Nederlandse mededingingsautoriteit (NMa)
Persbericht 02-09
Den Haag, 28 maart 2002
NMa: overleg met zorgsector over Richtsnoeren samenwerking
De Nederlandse Mededingingsautoriteit (NMa) heeft richtsnoeren opgesteld om meer duidelijkheid te geven over vormen van samenwerking in de zorgsector die vanuit mededingingsoptiek mogelijk zijn. De NMa is hierbij van mening dat daar waar samenwerking de efficiëntie of de kwaliteit verhoogt en de concurrentie niet onnodig beperkt, dergelijke afspraken in het voordeel zijn van de consument en volgens de Mededingingswet toegestaan.
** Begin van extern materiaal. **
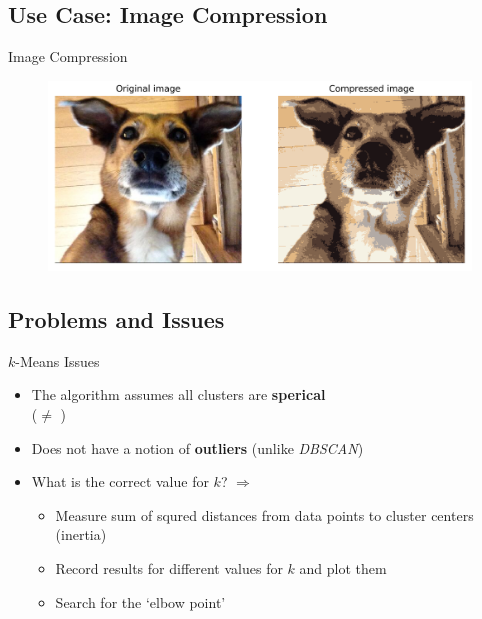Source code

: \subsection{Use Case: Image Compression}

\begin{frame}{Image Compression}{}
	\begin{figure}
		\centering
		\includegraphics[scale=0.3]{12_clustering/02_img/image_compression}
	\end{figure}
\end{frame}


\subsection{Problems and Issues}

\begin{frame}{$k$-Means Issues}{}
	\begin{itemize}
		\item The algorithm assumes all clusters are \textbf{sperical} \\
			($\ne$ )
		\item Does not have a notion of \textbf{outliers} (unlike \textit{DBSCAN})
		\item What is the correct value for $k$? $\Rightarrow$ 
		\begin{itemize}
			\item Measure sum of squred distances from data points to cluster centers (inertia)
			\item Record results for different values for $k$ and plot them
			\item Search for the `elbow point'
		\end{itemize}
	\end{itemize}
\end{frame}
De Richtsnoeren samenwerking zorgsector presenteert de NMa als consultatiedocument waarop de sector kan reageren. Zo heeft de NMa onder meer de Landelijke Huisartsenvereniging (LHV) gevraagd met suggesties te komen voor alternatieve vormen van samenwerking tijdens onderhandelingen.
Uit de richtsnoeren blijkt dat het toepassen van de Mededingingswet op
de zorgsector niet tot gevolg heeft dat alle zorgverleners nu
individueel met de zorgverzekeraars moeten onderhandelen. Er bestaan
verschillende andere mogelijkheden:
* Zorgverleners mogen gezamenlijk onderhandelen zolang zij beneden
de bagatelgrens blijven van artikel 7 van de Mededingingswet
(Mw)(euro 908.000);
* Voor zorgverleners die gezamenlijk waarnemen, is het toegestaan
als waarneemgroep te onderhandelen over de tarieven voor avond-,
nacht- en weekeinddiensten;
* Indien een groep van zorgverleners een vergaande vorm van
samenwerking is aangegaan, dan mag deze groep ook gezamenlijk met
de zorgverzekeraars onderhandelen. Voorbeelden van dergelijke
"gemeenschappelijke zorgverlening" zijn het gezamenlijk gebruik
maken van één pand, een gezamenlijk computersysteem en
gezamenlijke praktijkondersteuning of secretariële ondersteuning.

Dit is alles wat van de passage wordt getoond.